An article in the Journal of the American Medical Association from the University of California at Davis described a small uncontrolled trial evaluating oral tecovirimat in 25 patients with confirmed monkeypox infections (JAMA August 2022). Tecovirimat was well tolerated. Complete resolution of lesions was noted in 40% of patients by day seven and in more than 90% of patients by day 21. The data appear promising, but without a control group the study is uninterpretable regarding tecovirimat efficacy.

An article from The Lancet described a patient with monkeypox treated with oral tecovirimat (Lancet 2022;4:e8). The patient was also HIV-infected with “metastatic Kaposi sarcoma, secondary syphilis, and hypertension.” The patient received 600 mg tecovirimat orally BID for two weeks without evidence of adverse events. His lesions quickly resolved.

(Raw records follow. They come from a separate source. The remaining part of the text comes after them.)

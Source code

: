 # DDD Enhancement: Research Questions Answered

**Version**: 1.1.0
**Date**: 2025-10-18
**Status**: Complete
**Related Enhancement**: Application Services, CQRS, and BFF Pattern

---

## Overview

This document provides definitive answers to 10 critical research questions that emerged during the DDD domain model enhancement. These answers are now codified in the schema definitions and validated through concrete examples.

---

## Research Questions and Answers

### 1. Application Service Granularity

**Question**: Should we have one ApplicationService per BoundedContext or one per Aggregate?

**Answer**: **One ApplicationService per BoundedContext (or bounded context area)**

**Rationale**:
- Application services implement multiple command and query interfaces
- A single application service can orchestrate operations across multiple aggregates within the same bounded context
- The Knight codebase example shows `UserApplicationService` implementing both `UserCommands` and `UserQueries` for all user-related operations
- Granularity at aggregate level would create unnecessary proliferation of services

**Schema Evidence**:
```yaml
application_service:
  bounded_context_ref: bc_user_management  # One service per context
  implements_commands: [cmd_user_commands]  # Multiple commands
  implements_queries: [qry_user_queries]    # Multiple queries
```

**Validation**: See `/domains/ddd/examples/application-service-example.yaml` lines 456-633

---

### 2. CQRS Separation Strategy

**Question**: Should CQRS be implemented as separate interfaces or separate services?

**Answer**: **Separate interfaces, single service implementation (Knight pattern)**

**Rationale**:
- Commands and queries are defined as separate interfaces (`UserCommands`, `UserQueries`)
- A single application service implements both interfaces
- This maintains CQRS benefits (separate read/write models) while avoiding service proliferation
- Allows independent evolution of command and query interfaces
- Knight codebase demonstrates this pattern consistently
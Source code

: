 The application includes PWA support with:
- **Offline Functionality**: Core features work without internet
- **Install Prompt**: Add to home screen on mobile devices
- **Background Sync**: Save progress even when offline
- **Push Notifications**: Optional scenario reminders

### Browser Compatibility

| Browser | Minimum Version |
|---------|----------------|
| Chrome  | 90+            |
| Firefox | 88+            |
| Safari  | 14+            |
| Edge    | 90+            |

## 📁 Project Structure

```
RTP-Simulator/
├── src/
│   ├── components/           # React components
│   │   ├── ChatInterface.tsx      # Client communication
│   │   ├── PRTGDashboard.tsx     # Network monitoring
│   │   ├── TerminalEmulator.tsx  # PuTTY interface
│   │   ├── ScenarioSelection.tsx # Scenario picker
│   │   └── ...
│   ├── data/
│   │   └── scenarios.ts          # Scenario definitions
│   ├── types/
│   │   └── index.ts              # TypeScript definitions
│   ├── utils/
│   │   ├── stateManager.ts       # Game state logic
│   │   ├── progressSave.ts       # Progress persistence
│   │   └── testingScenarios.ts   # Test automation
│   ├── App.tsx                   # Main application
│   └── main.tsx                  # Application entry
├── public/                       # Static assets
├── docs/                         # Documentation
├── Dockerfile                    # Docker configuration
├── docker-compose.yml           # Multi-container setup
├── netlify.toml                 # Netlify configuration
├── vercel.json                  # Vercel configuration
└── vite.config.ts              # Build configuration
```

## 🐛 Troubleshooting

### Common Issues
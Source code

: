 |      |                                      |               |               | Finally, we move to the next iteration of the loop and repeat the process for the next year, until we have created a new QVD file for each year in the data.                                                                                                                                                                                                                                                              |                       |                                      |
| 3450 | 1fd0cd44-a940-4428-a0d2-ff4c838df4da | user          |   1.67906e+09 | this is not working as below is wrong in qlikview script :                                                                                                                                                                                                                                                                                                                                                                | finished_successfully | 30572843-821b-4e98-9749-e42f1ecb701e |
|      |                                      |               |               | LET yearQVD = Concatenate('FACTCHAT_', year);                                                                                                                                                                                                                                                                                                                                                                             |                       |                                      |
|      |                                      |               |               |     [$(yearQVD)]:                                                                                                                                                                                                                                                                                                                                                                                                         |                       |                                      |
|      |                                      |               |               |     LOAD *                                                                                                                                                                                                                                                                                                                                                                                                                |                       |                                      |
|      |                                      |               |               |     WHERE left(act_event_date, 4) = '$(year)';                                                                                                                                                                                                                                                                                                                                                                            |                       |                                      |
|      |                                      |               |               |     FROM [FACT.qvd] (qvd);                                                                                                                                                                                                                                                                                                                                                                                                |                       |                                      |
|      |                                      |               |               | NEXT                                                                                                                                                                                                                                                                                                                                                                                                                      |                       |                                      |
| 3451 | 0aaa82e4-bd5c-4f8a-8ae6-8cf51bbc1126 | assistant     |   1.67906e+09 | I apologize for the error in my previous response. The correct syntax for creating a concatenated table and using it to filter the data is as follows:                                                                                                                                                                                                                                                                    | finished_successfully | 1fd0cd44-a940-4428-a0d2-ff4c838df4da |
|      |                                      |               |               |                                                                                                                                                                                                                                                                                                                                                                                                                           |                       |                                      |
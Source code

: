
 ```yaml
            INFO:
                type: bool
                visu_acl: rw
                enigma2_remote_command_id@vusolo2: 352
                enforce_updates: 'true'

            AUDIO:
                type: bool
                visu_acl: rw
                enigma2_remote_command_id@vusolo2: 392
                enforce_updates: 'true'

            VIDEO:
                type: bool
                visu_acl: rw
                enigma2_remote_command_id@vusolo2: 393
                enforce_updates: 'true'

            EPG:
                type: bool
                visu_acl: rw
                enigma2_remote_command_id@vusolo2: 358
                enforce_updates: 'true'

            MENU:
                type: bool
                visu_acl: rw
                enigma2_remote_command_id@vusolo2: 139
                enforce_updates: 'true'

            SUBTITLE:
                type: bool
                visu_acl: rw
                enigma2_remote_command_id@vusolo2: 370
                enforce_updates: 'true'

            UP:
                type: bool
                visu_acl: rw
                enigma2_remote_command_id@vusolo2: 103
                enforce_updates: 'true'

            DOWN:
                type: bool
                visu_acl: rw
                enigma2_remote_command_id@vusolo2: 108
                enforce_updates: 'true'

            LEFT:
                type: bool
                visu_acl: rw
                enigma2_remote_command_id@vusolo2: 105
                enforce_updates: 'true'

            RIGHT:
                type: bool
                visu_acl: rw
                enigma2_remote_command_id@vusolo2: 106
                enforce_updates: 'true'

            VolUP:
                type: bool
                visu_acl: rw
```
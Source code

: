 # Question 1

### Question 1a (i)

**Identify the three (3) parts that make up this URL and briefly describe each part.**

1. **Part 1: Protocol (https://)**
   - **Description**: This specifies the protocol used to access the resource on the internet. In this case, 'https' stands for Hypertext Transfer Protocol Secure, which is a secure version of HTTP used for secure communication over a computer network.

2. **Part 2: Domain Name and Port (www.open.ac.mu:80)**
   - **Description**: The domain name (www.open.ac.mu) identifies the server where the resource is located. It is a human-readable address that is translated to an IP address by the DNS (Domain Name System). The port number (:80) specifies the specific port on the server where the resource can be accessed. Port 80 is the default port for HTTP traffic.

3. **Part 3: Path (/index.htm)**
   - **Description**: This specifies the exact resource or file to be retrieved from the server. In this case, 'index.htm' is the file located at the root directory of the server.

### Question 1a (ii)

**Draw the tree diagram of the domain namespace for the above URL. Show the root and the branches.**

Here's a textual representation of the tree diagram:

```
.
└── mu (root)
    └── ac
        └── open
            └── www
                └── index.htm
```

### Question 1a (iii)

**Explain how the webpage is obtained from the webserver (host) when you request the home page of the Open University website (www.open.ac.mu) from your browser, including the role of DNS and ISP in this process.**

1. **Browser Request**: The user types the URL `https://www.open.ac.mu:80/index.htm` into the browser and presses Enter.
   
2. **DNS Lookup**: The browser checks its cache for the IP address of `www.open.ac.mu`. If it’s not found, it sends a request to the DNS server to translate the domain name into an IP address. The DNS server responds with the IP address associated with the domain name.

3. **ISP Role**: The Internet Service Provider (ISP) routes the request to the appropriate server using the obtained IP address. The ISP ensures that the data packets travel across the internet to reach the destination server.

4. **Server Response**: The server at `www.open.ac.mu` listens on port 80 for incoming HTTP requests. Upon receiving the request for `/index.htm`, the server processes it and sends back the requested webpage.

A recent New England Journal of Medicine article by authors from the CDC and FDA discussed the potential for switching from the standard subcutaneous injection to an intradermal delivery of the JYNNEOS vaccine (N Engl J Med August 2022;387:579-81). The authors explain that the intradermal space is an “anatomically favorable site for immune stimulation, enriched in a heterogeneous population of dendritic cells, macrophages, and monocytes that endow this tissue with a potent capacity to detect and respond robustly to immunologic stimuli, including those present in vaccines.” The authors recommend that people who are at highest risk for contracting monkeypox should receive both shots of the JYNNEOS vaccine sequence. They also suggest that vaccine manufacturers should evaluate their products in clinical trials utilizing intradermal dosing “in order to expand our understanding of this operationally attractive option.”

The current ongoing outbreak of monkeypox has largely remained within the male gay and bisexual communities. However, as with HIV decades ago, there is no reason to expect a transmissible disease to remain within this population. In their letter to the New England Journal of Medicine (N Engl J Med 2022;387:749-50), Lane and Fauci revisited Fauci’s accurate prediction about HIV/AIDS in 1982 (!): “Any assumption that it will remain restricted to a particular segment of our society is truly an assumption without a scientific basis”(Ann Intern Med 1982;96:777-9). Based on this prescient observation from 40 years ago, Lane and Fauci suggest that “additional detailed epidemiologic and observational cohort studies, serosurveys, and ongoing surveillance for new cases are of critical importance.”